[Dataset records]

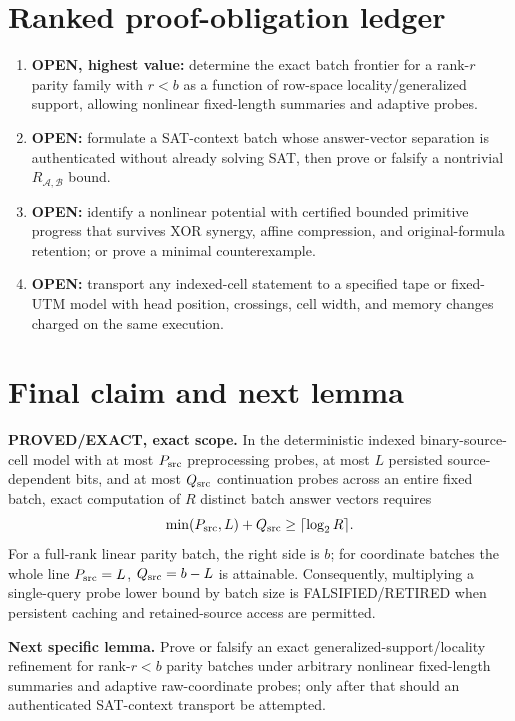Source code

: \documentclass[11pt]{article}
\newcommand{\status}[1]{\textsc{#1}}
\begin{document}
\section{Ranked proof-obligation ledger}

\begin{enumerate}[leftmargin=*]
\item \textbf{OPEN, highest value:} determine the exact batch frontier for a rank-$r$ parity family with $r<b$ as a function of row-space locality/generalized support, allowing nonlinear fixed-length summaries and adaptive probes.
\item \textbf{OPEN:} formulate a SAT-context batch whose answer-vector separation is authenticated without already solving SAT, then prove or falsify a nontrivial $R_{\mathcal A,\mathcal B}$ bound.
\item \textbf{OPEN:} identify a nonlinear potential with certified bounded primitive progress that survives XOR synergy, affine compression, and original-formula retention; or prove a minimal counterexample.
\item \textbf{OPEN:} transport any indexed-cell statement to a specified tape or fixed-UTM model with head position, crossings, cell width, and memory changes charged on the same execution.
\end{enumerate}

\section{Final claim and next lemma}

\textbf{PROVED/EXACT, exact scope.}  In the deterministic indexed binary-source-cell model with at most $P_{\rm src}$ preprocessing probes, at most $L$ persisted source-dependent bits, and at most $Q_{\rm src}$ continuation probes across an entire fixed batch, exact computation of $R$ distinct batch answer vectors requires
\[
\min(P_{\rm src},L)+Q_{\rm src}\ge\lceil\log_2R\rceil.
\]
For a full-rank linear parity batch, the right side is $b$; for coordinate batches the whole line $P_{\rm src}=L$, $Q_{\rm src}=b-L$ is attainable.  Consequently, multiplying a single-query probe lower bound by batch size is \status{FALSIFIED/RETIRED} when persistent caching and retained-source access are permitted.

\textbf{Next specific lemma.}  Prove or falsify an exact generalized-support/locality refinement for rank-$r<b$ parity batches under arbitrary nonlinear fixed-length summaries and adaptive raw-coordinate probes; only after that should an authenticated SAT-context transport be attempted.

\end{document}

__WHAT IS EXPECTED__: Scan the data above and state how many of its lines contain the string "enumerate", with no other content.

__PROBLEM SOLUTION__: 2